WHAT TO WORK ON: Repeat the whole listing, keeping every word and every line intact.

ENTRIES SUPPLIED:
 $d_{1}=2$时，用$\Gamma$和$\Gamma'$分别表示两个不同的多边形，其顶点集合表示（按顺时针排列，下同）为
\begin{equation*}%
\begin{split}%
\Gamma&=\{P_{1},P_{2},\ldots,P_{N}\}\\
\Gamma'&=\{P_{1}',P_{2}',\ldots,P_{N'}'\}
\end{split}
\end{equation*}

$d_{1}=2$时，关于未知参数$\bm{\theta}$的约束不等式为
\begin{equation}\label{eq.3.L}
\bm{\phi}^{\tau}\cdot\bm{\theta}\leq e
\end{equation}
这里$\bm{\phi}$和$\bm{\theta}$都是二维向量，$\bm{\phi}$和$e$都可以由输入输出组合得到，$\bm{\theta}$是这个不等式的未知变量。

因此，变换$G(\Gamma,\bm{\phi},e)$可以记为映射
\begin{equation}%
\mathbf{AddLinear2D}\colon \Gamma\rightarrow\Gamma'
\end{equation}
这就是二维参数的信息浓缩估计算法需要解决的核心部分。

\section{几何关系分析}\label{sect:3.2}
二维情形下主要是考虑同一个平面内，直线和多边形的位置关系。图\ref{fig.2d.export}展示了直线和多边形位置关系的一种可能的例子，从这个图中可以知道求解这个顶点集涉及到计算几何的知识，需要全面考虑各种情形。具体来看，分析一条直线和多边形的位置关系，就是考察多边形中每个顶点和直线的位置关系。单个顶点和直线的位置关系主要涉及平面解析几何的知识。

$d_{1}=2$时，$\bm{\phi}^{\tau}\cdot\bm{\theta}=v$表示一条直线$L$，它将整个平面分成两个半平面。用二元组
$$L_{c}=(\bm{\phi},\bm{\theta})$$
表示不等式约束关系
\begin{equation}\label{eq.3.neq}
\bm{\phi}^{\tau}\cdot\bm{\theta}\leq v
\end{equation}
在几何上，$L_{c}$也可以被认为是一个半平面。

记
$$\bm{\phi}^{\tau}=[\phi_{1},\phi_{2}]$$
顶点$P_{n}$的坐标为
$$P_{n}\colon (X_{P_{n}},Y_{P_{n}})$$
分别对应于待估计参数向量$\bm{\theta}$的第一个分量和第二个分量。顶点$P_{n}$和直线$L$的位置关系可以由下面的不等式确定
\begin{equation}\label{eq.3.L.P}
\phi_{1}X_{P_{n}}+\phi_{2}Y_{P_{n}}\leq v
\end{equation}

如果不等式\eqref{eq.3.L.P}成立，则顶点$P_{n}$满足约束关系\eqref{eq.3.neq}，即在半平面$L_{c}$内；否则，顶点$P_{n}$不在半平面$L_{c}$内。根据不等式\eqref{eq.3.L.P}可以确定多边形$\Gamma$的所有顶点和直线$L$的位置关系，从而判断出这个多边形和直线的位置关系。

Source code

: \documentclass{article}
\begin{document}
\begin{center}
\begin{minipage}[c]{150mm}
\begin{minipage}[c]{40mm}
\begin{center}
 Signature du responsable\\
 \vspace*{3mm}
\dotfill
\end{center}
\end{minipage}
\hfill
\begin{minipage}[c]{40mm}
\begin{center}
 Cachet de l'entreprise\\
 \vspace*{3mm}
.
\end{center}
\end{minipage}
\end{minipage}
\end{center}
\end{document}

PROBLEM SOLUTION:
 $d_{1}=2$时，用$\Gamma$和$\Gamma'$分别表示两个不同的多边形，其顶点集合表示（按顺时针排列，下同）为
\begin{equation*}%
\begin{split}%
\Gamma&=\{P_{1},P_{2},\ldots,P_{N}\}\\
\Gamma'&=\{P_{1}',P_{2}',\ldots,P_{N'}'\}
\end{split}
\end{equation*}

$d_{1}=2$时，关于未知参数$\bm{\theta}$的约束不等式为
\begin{equation}\label{eq.3.L}
\bm{\phi}^{\tau}\cdot\bm{\theta}\leq e
\end{equation}
这里$\bm{\phi}$和$\bm{\theta}$都是二维向量，$\bm{\phi}$和$e$都可以由输入输出组合得到，$\bm{\theta}$是这个不等式的未知变量。

因此，变换$G(\Gamma,\bm{\phi},e)$可以记为映射
\begin{equation}%
\mathbf{AddLinear2D}\colon \Gamma\rightarrow\Gamma'
\end{equation}
这就是二维参数的信息浓缩估计算法需要解决的核心部分。

\section{几何关系分析}\label{sect:3.2}
二维情形下主要是考虑同一个平面内，直线和多边形的位置关系。图\ref{fig.2d.export}展示了直线和多边形位置关系的一种可能的例子，从这个图中可以知道求解这个顶点集涉及到计算几何的知识，需要全面考虑各种情形。具体来看，分析一条直线和多边形的位置关系，就是考察多边形中每个顶点和直线的位置关系。单个顶点和直线的位置关系主要涉及平面解析几何的知识。

$d_{1}=2$时，$\bm{\phi}^{\tau}\cdot\bm{\theta}=v$表示一条直线$L$，它将整个平面分成两个半平面。用二元组
$$L_{c}=(\bm{\phi},\bm{\theta})$$
表示不等式约束关系
\begin{equation}\label{eq.3.neq}
\bm{\phi}^{\tau}\cdot\bm{\theta}\leq v
\end{equation}
在几何上，$L_{c}$也可以被认为是一个半平面。

记
$$\bm{\phi}^{\tau}=[\phi_{1},\phi_{2}]$$
顶点$P_{n}$的坐标为
$$P_{n}\colon (X_{P_{n}},Y_{P_{n}})$$
分别对应于待估计参数向量$\bm{\theta}$的第一个分量和第二个分量。顶点$P_{n}$和直线$L$的位置关系可以由下面的不等式确定
\begin{equation}\label{eq.3.L.P}
\phi_{1}X_{P_{n}}+\phi_{2}Y_{P_{n}}\leq v
\end{equation}

如果不等式\eqref{eq.3.L.P}成立，则顶点$P_{n}$满足约束关系\eqref{eq.3.neq}，即在半平面$L_{c}$内；否则，顶点$P_{n}$不在半平面$L_{c}$内。根据不等式\eqref{eq.3.L.P}可以确定多边形$\Gamma$的所有顶点和直线$L$的位置关系，从而判断出这个多边形和直线的位置关系。

Source code

: \documentclass{article}
\begin{document}
\begin{center}
\begin{minipage}[c]{150mm}
\begin{minipage}[c]{40mm}
\begin{center}
 Signature du responsable\\
 \vspace*{3mm}
\dotfill
\end{center}
\end{minipage}
\hfill
\begin{minipage}[c]{40mm}
\begin{center}
 Cachet de l'entreprise\\
 \vspace*{3mm}
.
\end{center}
\end{minipage}
\end{minipage}
\end{center}
\end{document}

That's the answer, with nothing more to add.